Rendre visite au Président du Sénat [râdre vizit o prézidâ dy séna]

Rendre visite au Président du Sénat

Fig. B. Le Sénat, son Président, ses dorures, ses fauteuils confortables.

[râdre vizit o prézidâ dy séna] (loc. verb. BAGAT.)
La force d’âme, l’une des quatre vertus cardinales, est par essence de l’ordre des grands hommes de ce bas monde, et elle trouve sa forme publique dans ce que Montesquieu appelait la vertu politique, autrement dit l’amour des lois et de la patrie.

Des qualités portées bien entendu par tout homme qui aspire aux plus hautes fonctions de la République et donc par le troisième personnage de l’Etat (certains constitutionnalistes chagrins ergoteront et voudront démontrer qu’il est deuxième selon l’article 7 de la constitution de la Vᵉ République, mais ceci est une autre histoire).

C’est pour cette bonne et simple raison qu’excuser une absence par l’annonce d’une visite au Président du Sénat est un argument imparable et surtout paré de toutes les innocences…

Les constitutionnalistes chagrins, encore eux, argumenteront cette fois que rendre une visite au Président du Sénat est plutôt de l’ordre de la IIIᵉ République avec son mélange de forme républicaine de gouvernement et de mécanismes de monarchie parlementaire, mais nous leur répondrons alors que peu importe qu’il s’agisse de la constitution de 1875 ou de celle de 1958, dans chaque cas il s’agit bien de camoufler une escapade extra-conjugale et rien de plus.

L’utilisation de rendre visite au Président du Sénat suppose tout de même que la femme abusée par l’alibi bidon ait compulsé le texte qui régit la vie politique de notre beau pays, qu’elle sache que le Président du Sénat est élu par l’ensemble des sénateurs, tous les trois ans, après chaque renouvellement partiel de l’assemblée, qu’il assure l’organisation et la direction des débats, qu’il veille à la sécurité et au bon fonctionnement du Sénat, qu’il est également chargé de le représenter auprès de tous les organismes officiels, et que, de fait, il est vachement occupé. Ce qui implique que lorsqu’on doit rendre visite au Président du Sénat on ne puisse pas décommander.

La force de l’argument suivra une courbe de popularité équivalente à celle des divers représentants à la tête de l’État et parviendra, elle aussi, dans les années modernes à un tel niveau de non-crédibilité qu’elle se fanera au suranné.

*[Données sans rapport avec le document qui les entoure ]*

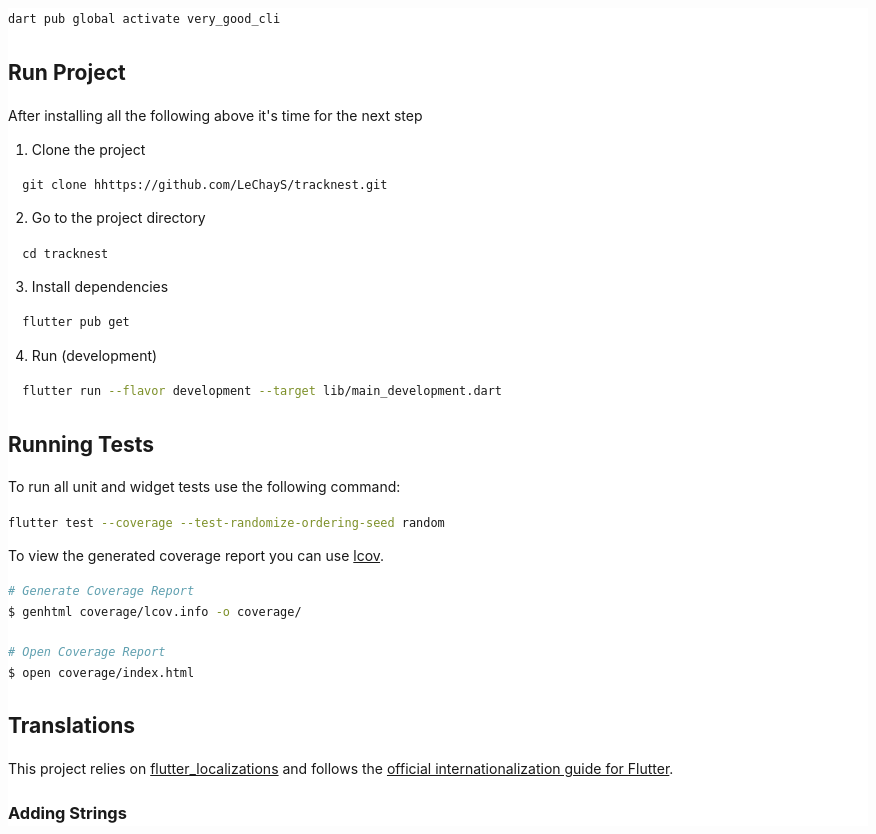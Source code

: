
 ```bash
dart pub global activate very_good_cli
```

## Run Project

After installing all the following above it's time for the next step

1. Clone the project

```bash
  git clone hhttps://github.com/LeChayS/tracknest.git
```

2. Go to the project directory

```bash
  cd tracknest
```

3. Install dependencies

```bash
  flutter pub get
```

4. Run (development)

```bash
  flutter run --flavor development --target lib/main_development.dart
```

## Running Tests

To run all unit and widget tests use the following command:

```sh
flutter test --coverage --test-randomize-ordering-seed random
```

To view the generated coverage report you can use [lcov](https://github.com/linux-test-project/lcov).

```sh
# Generate Coverage Report
$ genhtml coverage/lcov.info -o coverage/

# Open Coverage Report
$ open coverage/index.html
```

## Translations

This project relies on [flutter_localizations](https://api.flutter.dev/flutter/flutter_localizations/flutter_localizations-library.html) and follows the [official internationalization guide for Flutter](https://flutter.dev/docs/development/accessibility-and-localization/internationalization).

### Adding Strings
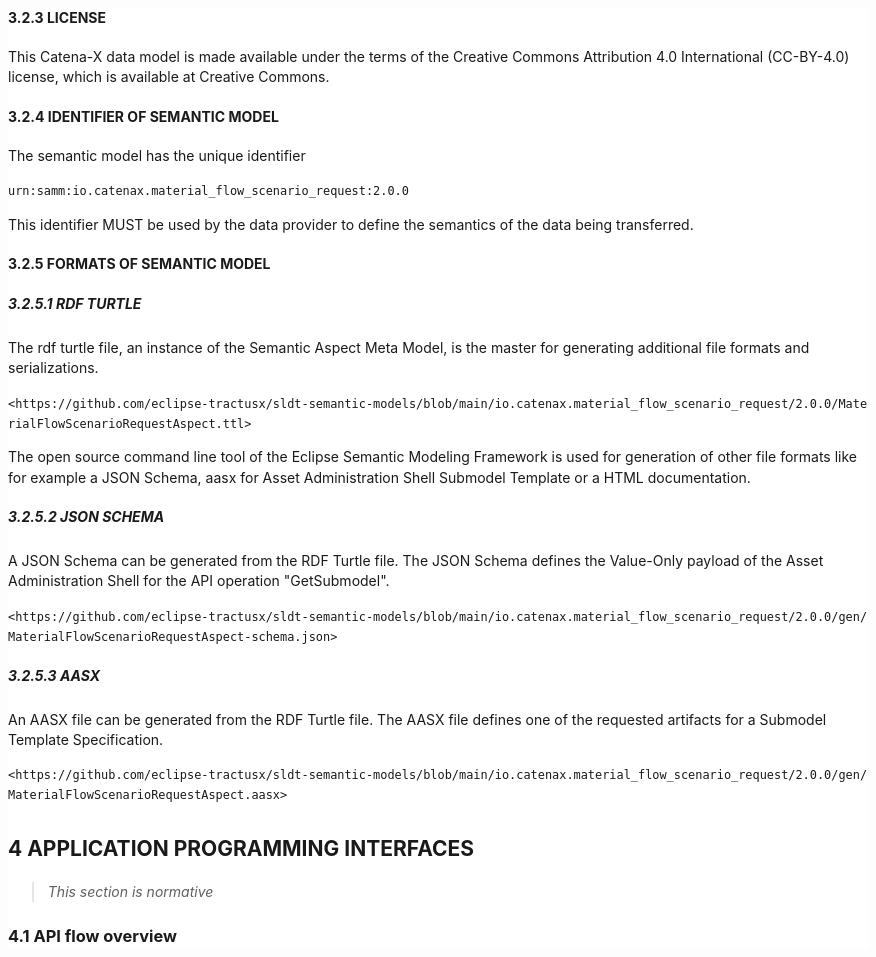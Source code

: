 #### 3.2.3 LICENSE

This Catena-X data model is made available under the terms of the Creative Commons Attribution 4.0 International (CC-BY-4.0) license, which is available at Creative Commons.

#### 3.2.4 IDENTIFIER OF SEMANTIC MODEL

The semantic model has the unique identifier

```text
urn:samm:io.catenax.material_flow_scenario_request:2.0.0
```

This identifier MUST be used by the data provider to define the semantics of the data being transferred.

#### 3.2.5 FORMATS OF SEMANTIC MODEL

##### 3.2.5.1 RDF TURTLE

The rdf turtle file, an instance of the Semantic Aspect Meta Model, is the master for generating additional file formats and serializations.

```text
<https://github.com/eclipse-tractusx/sldt-semantic-models/blob/main/io.catenax.material_flow_scenario_request/2.0.0/MaterialFlowScenarioRequestAspect.ttl>
```

The open source command line tool of the Eclipse Semantic Modeling Framework is used for generation of other file formats like for example a JSON Schema, aasx for Asset Administration Shell Submodel Template or a HTML documentation.

##### 3.2.5.2 JSON SCHEMA

A JSON Schema can be generated from the RDF Turtle file. The JSON Schema defines the Value-Only payload of the Asset Administration Shell for the API operation "GetSubmodel".

```text
<https://github.com/eclipse-tractusx/sldt-semantic-models/blob/main/io.catenax.material_flow_scenario_request/2.0.0/gen/MaterialFlowScenarioRequestAspect-schema.json>
```

##### 3.2.5.3 AASX

An AASX file can be generated from the RDF Turtle file. The AASX file defines one of the requested artifacts for a Submodel Template Specification.

```text
<https://github.com/eclipse-tractusx/sldt-semantic-models/blob/main/io.catenax.material_flow_scenario_request/2.0.0/gen/MaterialFlowScenarioRequestAspect.aasx>
```

## 4 APPLICATION PROGRAMMING INTERFACES

> *This section is normative*

### 4.1 API flow overview
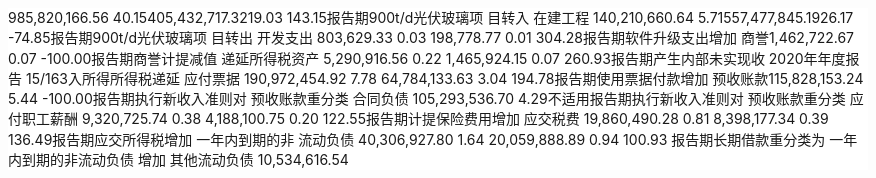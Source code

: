 985,820,166.56
40.15405,432,717.3219.03
143.15报告期900t/d光伏玻璃项
目转入
在建工程
140,210,660.64
5.71557,477,845.1926.17
-74.85报告期900t/d光伏玻璃项
目转出
开发支出
803,629.33
0.03
198,778.77
0.01
304.28报告期软件升级支出增加
商誉1,462,722.67
0.07
-100.00报告期商誉计提减值
递延所得税资产
5,290,916.56
0.22
1,465,924.15
0.07
260.93报告期产生内部未实现收
2020年年度报告
15/163入所得所得税递延
应付票据
190,972,454.92
7.78
64,784,133.63
3.04
194.78报告期使用票据付款增加
预收账款115,828,153.24
5.44
-100.00报告期执行新收入准则对
预收账款重分类
合同负债
105,293,536.70
4.29不适用报告期执行新收入准则对
预收账款重分类
应付职工薪酬
9,320,725.74
0.38
4,188,100.75
0.20
122.55报告期计提保险费用增加
应交税费
19,860,490.28
0.81
8,398,177.34
0.39
136.49报告期应交所得税增加
一年内到期的非
流动负债
40,306,927.80
1.64
20,059,888.89
0.94
100.93
报告期长期借款重分类为
一年内到期的非流动负债
增加
其他流动负债
10,534,616.54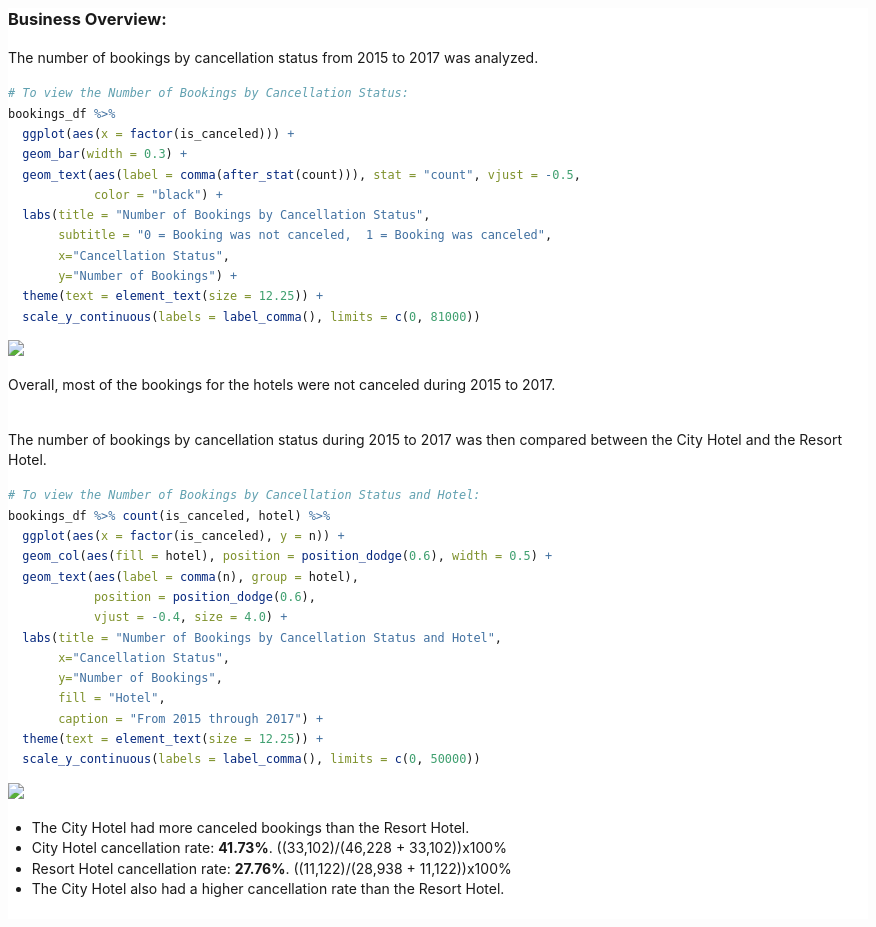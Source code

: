 ### Business Overview:

The number of bookings by cancellation status from 2015 to 2017 was
analyzed.

``` r
# To view the Number of Bookings by Cancellation Status:
bookings_df %>%
  ggplot(aes(x = factor(is_canceled))) +
  geom_bar(width = 0.3) +
  geom_text(aes(label = comma(after_stat(count))), stat = "count", vjust = -0.5,
            color = "black") +
  labs(title = "Number of Bookings by Cancellation Status",
       subtitle = "0 = Booking was not canceled,  1 = Booking was canceled",
       x="Cancellation Status",
       y="Number of Bookings") +
  theme(text = element_text(size = 12.25)) +
  scale_y_continuous(labels = label_comma(), limits = c(0, 81000))
```

![](Analysis-of-Hotel-Bookings_files/figure-gfm/unnamed-chunk-8-1.png)

Overall, most of the bookings for the hotels were not canceled during
2015 to 2017. <br> <br>

The number of bookings by cancellation status during 2015 to 2017 was
then compared between the City Hotel and the Resort Hotel.

``` r
# To view the Number of Bookings by Cancellation Status and Hotel:
bookings_df %>% count(is_canceled, hotel) %>%
  ggplot(aes(x = factor(is_canceled), y = n)) +
  geom_col(aes(fill = hotel), position = position_dodge(0.6), width = 0.5) +
  geom_text(aes(label = comma(n), group = hotel), 
            position = position_dodge(0.6),
            vjust = -0.4, size = 4.0) +
  labs(title = "Number of Bookings by Cancellation Status and Hotel",
       x="Cancellation Status",
       y="Number of Bookings",
       fill = "Hotel",
       caption = "From 2015 through 2017") +
  theme(text = element_text(size = 12.25)) +
  scale_y_continuous(labels = label_comma(), limits = c(0, 50000))
```

![](Analysis-of-Hotel-Bookings_files/figure-gfm/unnamed-chunk-9-1.png)

- The City Hotel had more canceled bookings than the Resort Hotel.
- City Hotel cancellation rate: **41.73%**. ((33,102)/(46,228 +
  33,102))x100%  
- Resort Hotel cancellation rate: **27.76%**. ((11,122)/(28,938 +
  11,122))x100%
- The City Hotel also had a higher cancellation rate than the Resort
  Hotel. <br> <br>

Aujourd’hui nul coureur de prétentaine ne rend plus visite au Président du Sénat. Il aura plutôt, au choix, une réunion qui va se terminer très tard, un vieux copain de régiment qui passe par ici cette semaine, un symposium professionnel dans une région où le téléphone ne capte pas, bref des prétextes modernes et sans relief qui ne leurreront personne.